Discussion
Il n’existe actuellement aucun critère diagnostique pour le KLC. Cependant, des caractéristiques cliniques caractéristiques ont été décrites. Les papules de KLC sont généralement de couleur rose-rouge à violacée et présentent des écailles. Ils sont disposés en motifs linéaires ou réticulaires. Une éruption faciale concomitante de type dermatite séborrhéique est également souvent présente.2, 3 La maladie de Behcet, qui se caractérise également par une ulcération de la muqueuse, se présente généralement avec une éruption papulopustulaire, aidant à différencier ces 2 étiologies.4 Le KLC est généralement asymptomatique mais peut être prurigineux. Bien que peu fréquente, une atteinte des muqueuses a été rapportée et comprend une ulcération buccale, une ulcération génitale 2, une atteinte oculaire 2 et une atteinte oculaire (y compris une blépharite, une conjonctivite, une uvéíte et une iridocyclite).5, 6 Changements d’ongles, y compris l’onychodystrophie et la décoloration peuvent être observés.7 Les ulcères buccaux, l’ulcération de la marge des paupières et la conjonctivite papillaire étaient des caractéristiques importantes chez notre patient.

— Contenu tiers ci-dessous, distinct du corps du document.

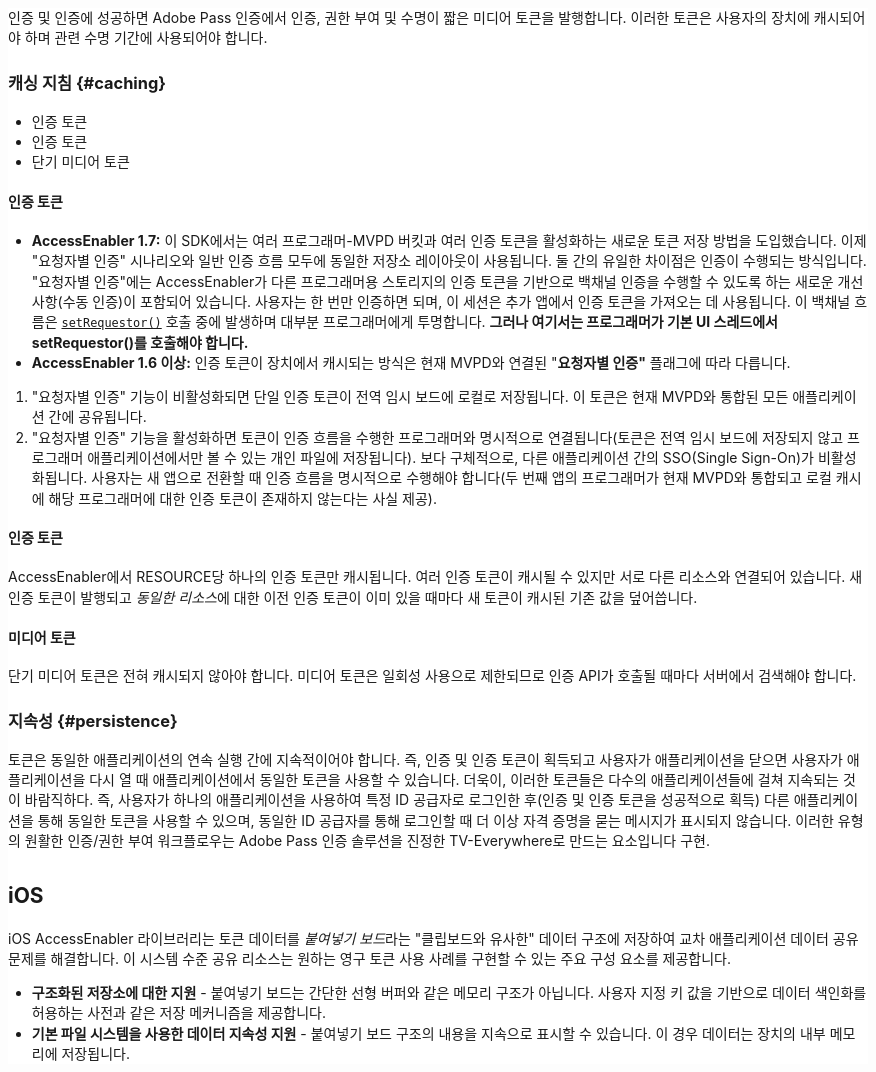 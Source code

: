 인증 및 인증에 성공하면 Adobe Pass 인증에서 인증, 권한 부여 및 수명이 짧은 미디어 토큰을 발행합니다. 이러한 토큰은 사용자의 장치에 캐시되어야 하며 관련 수명 기간에 사용되어야 합니다.



### 캐싱 지침 {#caching}

- 인증 토큰
- 인증 토큰
- 단기 미디어 토큰


#### 인증 토큰

- **AccessEnabler 1.7:** 이 SDK에서는 여러 프로그래머-MVPD 버킷과 여러 인증 토큰을 활성화하는 새로운 토큰 저장 방법을 도입했습니다. 이제 &quot;요청자별 인증&quot; 시나리오와 일반 인증 흐름 모두에 동일한 저장소 레이아웃이 사용됩니다. 둘 간의 유일한 차이점은 인증이 수행되는 방식입니다. &quot;요청자별 인증&quot;에는 AccessEnabler가 다른 프로그래머용 스토리지의 인증 토큰을 기반으로 백채널 인증을 수행할 수 있도록 하는 새로운 개선 사항(수동 인증)이 포함되어 있습니다. 사용자는 한 번만 인증하면 되며, 이 세션은 추가 앱에서 인증 토큰을 가져오는 데 사용됩니다. 이 백채널 흐름은 [`setRequestor()`](#setReq) 호출 중에 발생하며 대부분 프로그래머에게 투명합니다. **그러나 여기서는 프로그래머가 기본 UI 스레드에서 setRequestor()를 호출해야 합니다.**
- **AccessEnabler 1.6 이상:** 인증 토큰이 장치에서 캐시되는 방식은 현재 MVPD와 연결된 &quot;**요청자별 인증&quot;** 플래그에 따라 다릅니다.



1. &quot;요청자별 인증&quot; 기능이 비활성화되면 단일 인증 토큰이 전역 임시 보드에 로컬로 저장됩니다. 이 토큰은 현재 MVPD와 통합된 모든 애플리케이션 간에 공유됩니다.
1. &quot;요청자별 인증&quot; 기능을 활성화하면 토큰이 인증 흐름을 수행한 프로그래머와 명시적으로 연결됩니다(토큰은 전역 임시 보드에 저장되지 않고 프로그래머 애플리케이션에서만 볼 수 있는 개인 파일에 저장됩니다). 보다 구체적으로, 다른 애플리케이션 간의 SSO(Single Sign-On)가 비활성화됩니다. 사용자는 새 앱으로 전환할 때 인증 흐름을 명시적으로 수행해야 합니다(두 번째 앱의 프로그래머가 현재 MVPD와 통합되고 로컬 캐시에 해당 프로그래머에 대한 인증 토큰이 존재하지 않는다는 사실 제공).



#### 인증 토큰

AccessEnabler에서 RESOURCE당 하나의 인증 토큰만 캐시됩니다. 여러 인증 토큰이 캐시될 수 있지만 서로 다른 리소스와 연결되어 있습니다. 새 인증 토큰이 발행되고 *동일한 리소스*&#x200B;에 대한 이전 인증 토큰이 이미 있을 때마다 새 토큰이 캐시된 기존 값을 덮어씁니다.



#### 미디어 토큰

단기 미디어 토큰은 전혀 캐시되지 않아야 합니다. 미디어 토큰은 일회성 사용으로 제한되므로 인증 API가 호출될 때마다 서버에서 검색해야 합니다.



### 지속성 {#persistence}

토큰은 동일한 애플리케이션의 연속 실행 간에 지속적이어야 합니다. 즉, 인증 및 인증 토큰이 획득되고 사용자가 애플리케이션을 닫으면 사용자가 애플리케이션을 다시 열 때 애플리케이션에서 동일한 토큰을 사용할 수 있습니다. 더욱이, 이러한 토큰들은 다수의 애플리케이션들에 걸쳐 지속되는 것이 바람직하다. 즉, 사용자가 하나의 애플리케이션을 사용하여 특정 ID 공급자로 로그인한 후(인증 및 인증 토큰을 성공적으로 획득) 다른 애플리케이션을 통해 동일한 토큰을 사용할 수 있으며, 동일한 ID 공급자를 통해 로그인할 때 더 이상 자격 증명을 묻는 메시지가 표시되지 않습니다. 이러한 유형의 원활한 인증/권한 부여 워크플로우는 Adobe Pass 인증 솔루션을 진정한 TV-Everywhere로 만드는 요소입니다
구현.



## iOS

iOS AccessEnabler 라이브러리는 토큰 데이터를 *붙여넣기 보드*&#x200B;라는 &quot;클립보드와 유사한&quot; 데이터 구조에 저장하여 교차 애플리케이션 데이터 공유 문제를 해결합니다. 이 시스템 수준 공유 리소스는 원하는 영구 토큰 사용 사례를 구현할 수 있는 주요 구성 요소를 제공합니다.

- **구조화된 저장소에 대한 지원** - 붙여넣기 보드는 간단한 선형 버퍼와 같은 메모리 구조가 아닙니다. 사용자 지정 키 값을 기반으로 데이터 색인화를 허용하는 사전과 같은 저장 메커니즘을 제공합니다.
- **기본 파일 시스템을 사용한 데이터 지속성 지원** - 붙여넣기 보드 구조의 내용을 지속으로 표시할 수 있습니다. 이 경우 데이터는 장치의 내부 메모리에 저장됩니다.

Les résultats histopathologiques de la KLC montrent un schéma de réaction lymphocytaire lichénoïde avec altération vacuolaire basale focale.8 On peut observer un infiltrat lymphocytaire périvasculaire et périappendagéal, parfois avec quelques plasmocytes.7 Des changements épidermiques, y compris une alternance de zones d’atrophie et d’acanthose avec parakératose focale, un bouchage folliculaire et parfois des débris neutrophiles, peuvent également être observés.9 L’immunofluorescence est généralement négative.10 Ensemble, ces caractéristiques histologiques aident à différencier le KLC du lichen plan, dépourvu de parakératose et présentant une hypergranulose en forme de coin. Certains chercheurs, cependant, considèrent KLC comme une variante du lichen plan. Dans la maladie de Behcet, les lésions papulopustulaires typiques montrent un infiltrat à prédominance neutrophile histopathologiquement.4 L’immunofluorescence directe négative, l’absence de mucine proéminente et les sérologies négatives plaident contre le lupus cutané.

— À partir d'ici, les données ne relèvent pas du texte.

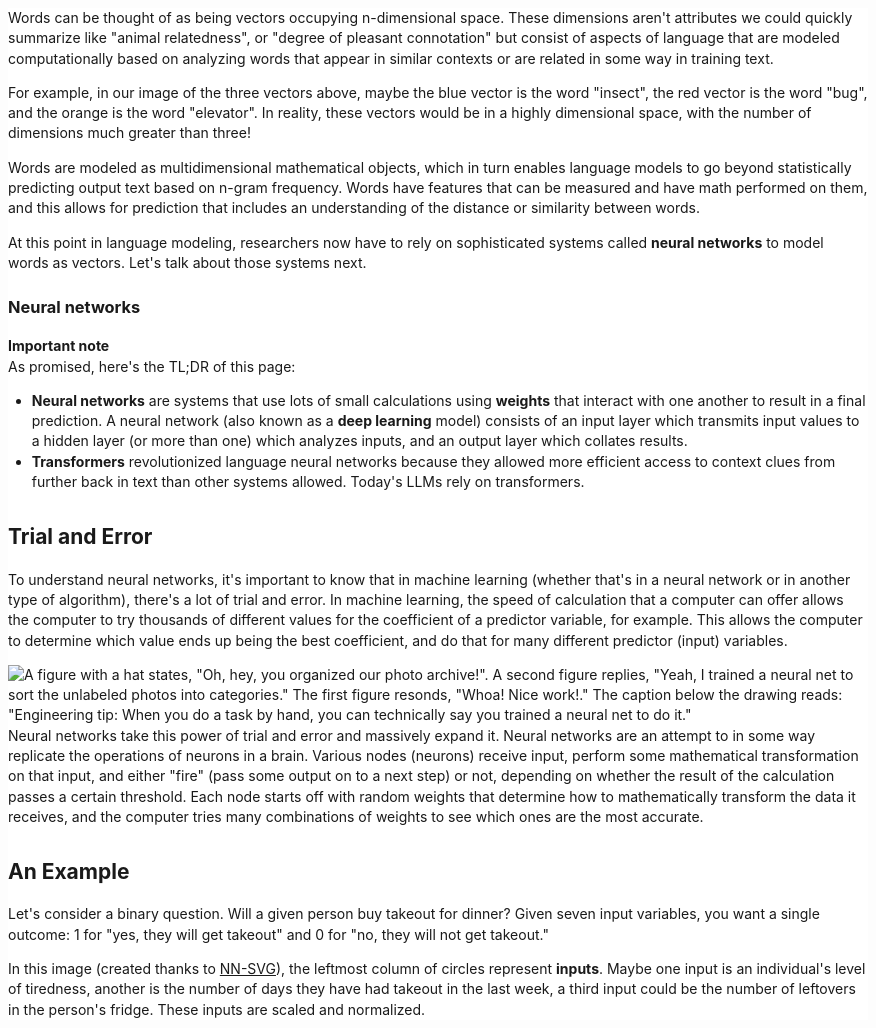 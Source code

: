 Words can be thought of as being vectors occupying n-dimensional space. These dimensions aren't attributes we could quickly summarize like "animal relatedness", or "degree of pleasant connotation" but consist of aspects of language that are modeled computationally based on analyzing words that appear in similar contexts or are related in some way in training text. 

For example, in our image of the three vectors above, maybe the blue vector is the word "insect", the red vector is the word "bug", and the orange is the word "elevator".  In reality, these vectors would be in a highly dimensional space, with the number of dimensions much greater than three!

Words are modeled as multidimensional mathematical objects, which in turn enables language models to go beyond statistically predicting output text based on n-gram frequency.  Words have features that can be measured and have math performed on them, and this allows for prediction that includes an understanding of the distance or similarity between words.

At this point in language modeling, researchers now have to rely on sophisticated systems called **neural networks** to model words as vectors.  Let's talk about those systems next.

### Neural networks

<div class = "important">
<b style="color: rgb(var(--color-highlight));">Important note</b><br>
As promised, here's the TL;DR of this page:

* **Neural networks** are systems that use lots of small calculations using **weights** that interact with one another to result in a final prediction.  A neural network (also known as a **deep learning** model) consists of an input layer which transmits input values to a hidden layer (or more than one) which analyzes inputs, and an output layer which collates results.
* **Transformers** revolutionized language neural networks because they allowed more efficient access to context clues from further back in text than other systems allowed.  Today's LLMs rely on transformers.

</div>

Trial and Error
---

To understand neural networks, it's important to know that in machine learning (whether that's in a neural network or in another type of algorithm), there's a lot of trial and error.  In machine learning, the speed of calculation that a computer can offer allows the computer to try thousands of different values for the coefficient of a predictor variable, for example.  This allows the computer to determine which value ends up being the best coefficient, and do that for many different predictor (input) variables.

![A figure with a hat states, "Oh, hey, you organized our photo archive!".  A second figure replies, "Yeah, I trained a neural net to sort the unlabeled photos into categories."  The first figure resonds, "Whoa! Nice work!."  The caption below the drawing reads: "Engineering tip: When you do a task by hand, you can technically say you trained a neural net to do it."](https://imgs.xkcd.com/comics/trained_a_neural_net.png "[Trained a Neural Net](https://xkcd.com/2173/) comic by xkcd, [CC BY-NC 2.5](https://xkcd.com/license.html).")Neural networks take this power of trial and error and massively expand it. Neural networks are an attempt to in some way replicate the operations of neurons in a brain. Various nodes (neurons) receive input, perform some mathematical transformation on that input, and either "fire" (pass some output on to a next step) or not, depending on whether the result of the calculation passes a certain threshold.  Each node starts off with random weights that determine how to mathematically transform the data it receives, and the computer tries many combinations of weights to see which ones are the most accurate. 


An Example
-----

Let's consider a binary question.  Will a given person buy takeout for dinner?  Given seven input variables, you want a single outcome: 1 for "yes, they will get takeout" and 0 for "no, they will not get takeout."

In this image (created thanks to [NN-SVG](http://alexlenail.me/NN-SVG/index.html)), the leftmost column of circles represent **inputs**.  Maybe one input is an individual's level of tiredness, another is the number of days they have had takeout in the last week, a third input could be the number of leftovers in the person's fridge.  These inputs are scaled and normalized.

La prise en charge du KLC peut être difficile et n’a pas été étudiée en détail. Un examen récent de KLC a suggéré que les rétinoïdes oraux et la photothérapie, seuls ou en combinaison, étaient les formes de traitement les plus efficaces.1 patient sur 30 ayant reçu des rétinoïdes oraux, 6 sur 30 (20%) ont eu une réponse partielle et 11 sur 30 (36,6%) ont eu une réponse complète. La maladie de notre patient était réfractaire au traitement par l’azathioprine, la colchicine, l’infliximab et la méthylprednisolone, conformément aux observations antérieures.1 Le traitement à l’isotrétinoïne a entraîné une amélioration partielle de ses lésions cutanées. L’ajout de méthotrexate a entraîné une quasi-résolution de son éruption cutanée, des ulcérations buccales et génitales et une inflammation oculaire externe. Les résultats dans ce cas illustrent les résultats classiques de cette dermatose inflammatoire rare et suggèrent que l’association de l’isotrétinoïne avec le méthotrexate peut être une stratégie thérapeutique efficace pour le KLC réfractaire.